Pharmacokinetic data
- Protein binding: ~4.2%
- Metabolism: Liver (CYP3A)
- Elimination half-life: 6–11 h
- Excretion: Feces (68%), urine (16%)

Identifiers
- IUPAC name (5α,6α)-4,5-epoxy-6-(3,6,9,12,15,18,21-heptaoxadocos-1-yloxy)-17-(2-propen-1-yl)morphinan-3,14-diol;
- CAS Number: 854601-70-0;
- PubChem CID: 56959087;
- ChemSpider: 28651656;
- UNII: 44T7335BKE;
- KEGG: D10479;
- ChEBI: CHEBI:82975;
- CompTox Dashboard (EPA): DTXSID80234684 ;

Chemical and physical data
- Formula: C_{34}H_{53}NO_{11}
- Molar mass: 651.794 g·mol^{−1}
- 3D model (JSmol): Interactive image;
- SMILES COCCOCCOCCOCCOCCOCCOCCO[C@H]1CC[C@]2([C@H]3Cc4ccc(c5c4[C@]2([C@H]1O5)CCN3CC=C)O)O;
- InChI InChI=1S/C34H53NO11/c1-3-9-35-10-8-33-30-26-4-5-27(36)31(30)46-32(33)28(6-7-34(33,37)29(35)25-26)45-24-23-44-22-21-43-20-19-42-18-17-41-16-15-40-14-13-39-12-11-38-2/h3-5,28-29,32,36-37H,1,6-25H2,2H3/t28-,29+,32-,33-,34+/m0/s1; Key:XNKCCCKFOQNXKV-ZRSCBOBOSA-N;

= Naloxegol =

Medication used in the treatment for Opioid-Induced Constipation

Naloxegol (INN; PEGylated naloxol; trade names Movantik and Moventig) is a peripherally acting μ-opioid receptor antagonist developed by AstraZeneca, licensed from Nektar Therapeutics, for the treatment of opioid-induced constipation. It was approved in 2014 in adult patients with chronic, non-cancer pain. Doses of 25 mg were found safe and well tolerated for 52 weeks. When given concomitantly with opioid analgesics, naloxegol reduced constipation-related side effects, while maintaining comparable levels of analgesia.

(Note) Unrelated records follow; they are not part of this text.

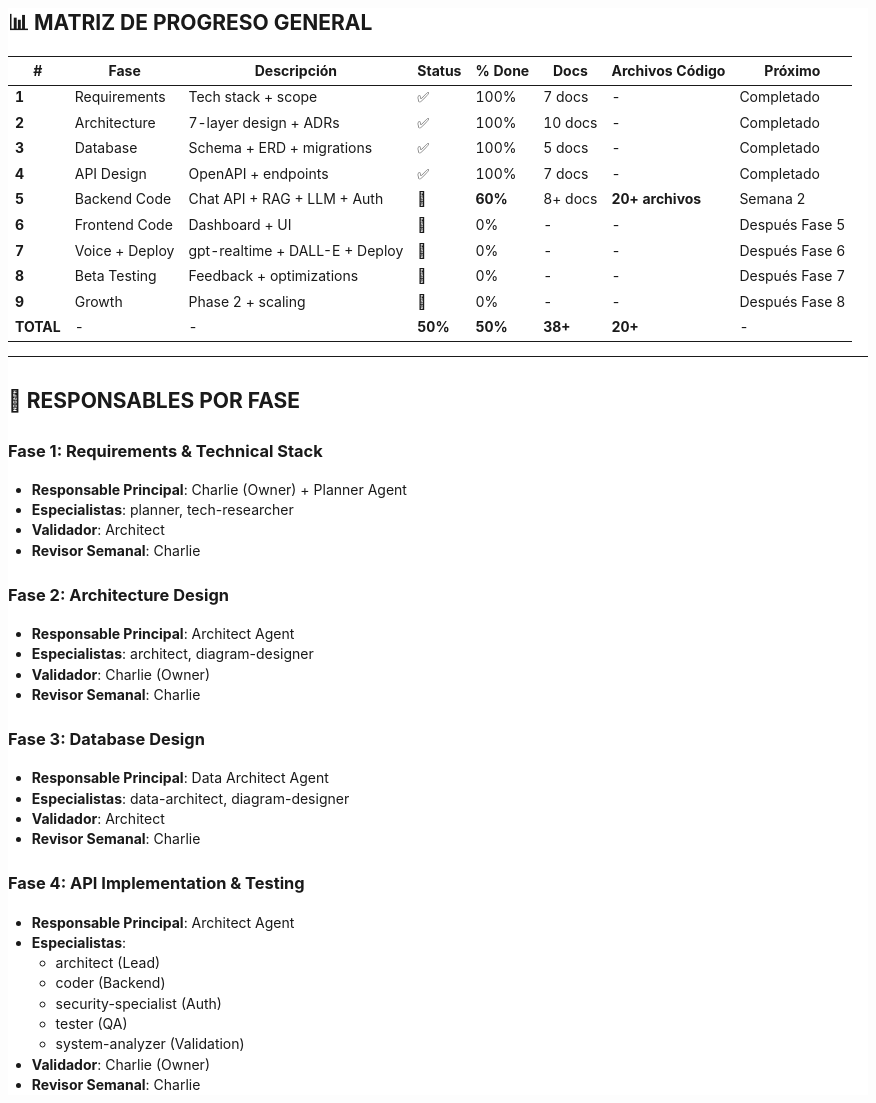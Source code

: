 
## 📊 MATRIZ DE PROGRESO GENERAL

| # | Fase | Descripción | Status | % Done | Docs | Archivos Código | Próximo |
|---|------|-------------|--------|--------|------|----------------|---------|
| **1** | Requirements | Tech stack + scope | ✅ | 100% | 7 docs | - | Completado |
| **2** | Architecture | 7-layer design + ADRs | ✅ | 100% | 10 docs | - | Completado |
| **3** | Database | Schema + ERD + migrations | ✅ | 100% | 5 docs | - | Completado |
| **4** | API Design | OpenAPI + endpoints | ✅ | 100% | 7 docs | - | Completado |
| **5** | Backend Code | Chat API + RAG + LLM + Auth | 🔵 | **60%** | 8+ docs | **20+ archivos** | Semana 2 |
| **6** | Frontend Code | Dashboard + UI | 🔵 | 0% | - | - | Después Fase 5 |
| **7** | Voice + Deploy | gpt-realtime + DALL-E + Deploy | 🔵 | 0% | - | - | Después Fase 6 |
| **8** | Beta Testing | Feedback + optimizations | 🔵 | 0% | - | - | Después Fase 7 |
| **9** | Growth | Phase 2 + scaling | 🔵 | 0% | - | - | Después Fase 8 |
| **TOTAL** | - | - | **50%** | **50%** | **38+** | **20+** | - |

---

## 👥 RESPONSABLES POR FASE

### Fase 1: Requirements & Technical Stack
- **Responsable Principal**: Charlie (Owner) + Planner Agent
- **Especialistas**: planner, tech-researcher
- **Validador**: Architect
- **Revisor Semanal**: Charlie

### Fase 2: Architecture Design
- **Responsable Principal**: Architect Agent
- **Especialistas**: architect, diagram-designer
- **Validador**: Charlie (Owner)
- **Revisor Semanal**: Charlie

### Fase 3: Database Design
- **Responsable Principal**: Data Architect Agent
- **Especialistas**: data-architect, diagram-designer
- **Validador**: Architect
- **Revisor Semanal**: Charlie

### Fase 4: API Implementation & Testing
- **Responsable Principal**: Architect Agent
- **Especialistas**:
  - architect (Lead)
  - coder (Backend)
  - security-specialist (Auth)
  - tester (QA)
  - system-analyzer (Validation)
- **Validador**: Charlie (Owner)
- **Revisor Semanal**: Charlie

The most common side effects are abdominal pain, diarrhea, nausea, flatulence, vomiting, and headache.

Naloxegol was previously a Schedule II drug in the United States because of its chemical similarity to noroxymorphone. It was officially decontrolled in January 2015. It was reclassified as a prescription drug after the FDA and DEA concluded that the impermeability of the blood–brain barrier to this compound made it non-habit-forming, and so without the potential for abuse.

== Medical use ==
Naloxegol is indicated for the treatment of opioid-induced constipation (OIC) in people with chronic non-cancer pain.

== Side effects ==
The most common side effects are abdominal pain, diarrhea, nausea, flatulence, vomiting, and headache.

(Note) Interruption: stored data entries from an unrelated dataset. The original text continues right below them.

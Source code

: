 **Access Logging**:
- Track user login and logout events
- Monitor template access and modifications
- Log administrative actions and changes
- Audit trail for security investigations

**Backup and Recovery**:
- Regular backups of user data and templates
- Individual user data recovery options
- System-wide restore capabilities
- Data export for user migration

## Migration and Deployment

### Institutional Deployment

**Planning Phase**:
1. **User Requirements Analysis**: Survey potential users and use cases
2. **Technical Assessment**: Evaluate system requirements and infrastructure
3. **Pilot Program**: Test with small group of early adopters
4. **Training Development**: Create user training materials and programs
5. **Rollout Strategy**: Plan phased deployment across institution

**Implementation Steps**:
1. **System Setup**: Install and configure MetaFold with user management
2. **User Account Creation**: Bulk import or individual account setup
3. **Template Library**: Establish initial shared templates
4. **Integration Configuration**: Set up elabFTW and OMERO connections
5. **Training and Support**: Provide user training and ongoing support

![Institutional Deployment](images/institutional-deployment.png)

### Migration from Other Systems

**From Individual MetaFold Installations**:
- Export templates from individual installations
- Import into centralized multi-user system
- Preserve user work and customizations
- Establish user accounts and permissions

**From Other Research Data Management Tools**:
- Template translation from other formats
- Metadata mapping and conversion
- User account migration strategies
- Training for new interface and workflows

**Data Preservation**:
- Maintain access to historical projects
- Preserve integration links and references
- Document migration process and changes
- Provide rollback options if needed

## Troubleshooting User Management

== Pharmacodynamic properties ==
Naloxegol inhibits opioid binding in μ-opioid receptors in the gastrointestinal tract, thus decreasing the constipating effects (slowing of gastrointestinal motility and transit, hypertonicity, increased fluid reabsorption) associated with opioids.

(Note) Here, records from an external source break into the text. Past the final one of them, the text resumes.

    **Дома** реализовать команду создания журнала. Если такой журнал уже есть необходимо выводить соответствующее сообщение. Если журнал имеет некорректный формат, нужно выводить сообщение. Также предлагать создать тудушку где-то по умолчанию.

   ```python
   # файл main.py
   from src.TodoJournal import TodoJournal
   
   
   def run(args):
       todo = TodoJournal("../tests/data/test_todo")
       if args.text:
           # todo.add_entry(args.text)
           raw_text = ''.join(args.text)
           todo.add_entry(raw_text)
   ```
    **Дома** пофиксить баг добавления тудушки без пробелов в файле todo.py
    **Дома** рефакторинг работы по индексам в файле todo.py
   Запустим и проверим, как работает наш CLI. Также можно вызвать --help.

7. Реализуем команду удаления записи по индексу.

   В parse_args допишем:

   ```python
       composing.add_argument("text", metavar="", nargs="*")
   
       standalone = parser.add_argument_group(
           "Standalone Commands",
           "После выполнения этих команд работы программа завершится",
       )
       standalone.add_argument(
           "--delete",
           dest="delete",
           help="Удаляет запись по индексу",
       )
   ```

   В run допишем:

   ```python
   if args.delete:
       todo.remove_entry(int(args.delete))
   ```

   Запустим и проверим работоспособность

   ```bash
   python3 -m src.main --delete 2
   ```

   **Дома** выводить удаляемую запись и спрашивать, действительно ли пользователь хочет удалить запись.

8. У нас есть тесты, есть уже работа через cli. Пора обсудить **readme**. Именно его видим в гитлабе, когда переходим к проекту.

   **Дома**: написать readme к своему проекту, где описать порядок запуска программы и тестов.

If naloxegol is coadministered with other opioid antagonists, there is a potential for additive effect and increased risk of opioid withdrawal.

== Mechanism of action ==
Chemically, naloxegol is a pegylated (polyethylene glycol-modified) derivative of α-naloxol. Specifically, the 6-α-hydroxyl group of α-naloxol is connected via an ether linkage to the free hydroxyl group of a monomethoxy-terminated n=7 oligomer of PEG, shown extending at the lower left of the molecule image at right. The "n=7" defines the number of two-carbon ethylenes, and so the chain length, of the attached PEG chain, and the "monomethoxy" indicates that the terminal hydroxyl group of the PEG is "capped" with a methyl group. The pegylation of the 6-α-hydroxyl side chain of naloxol prevents the drug from crossing the blood–brain barrier (BBB).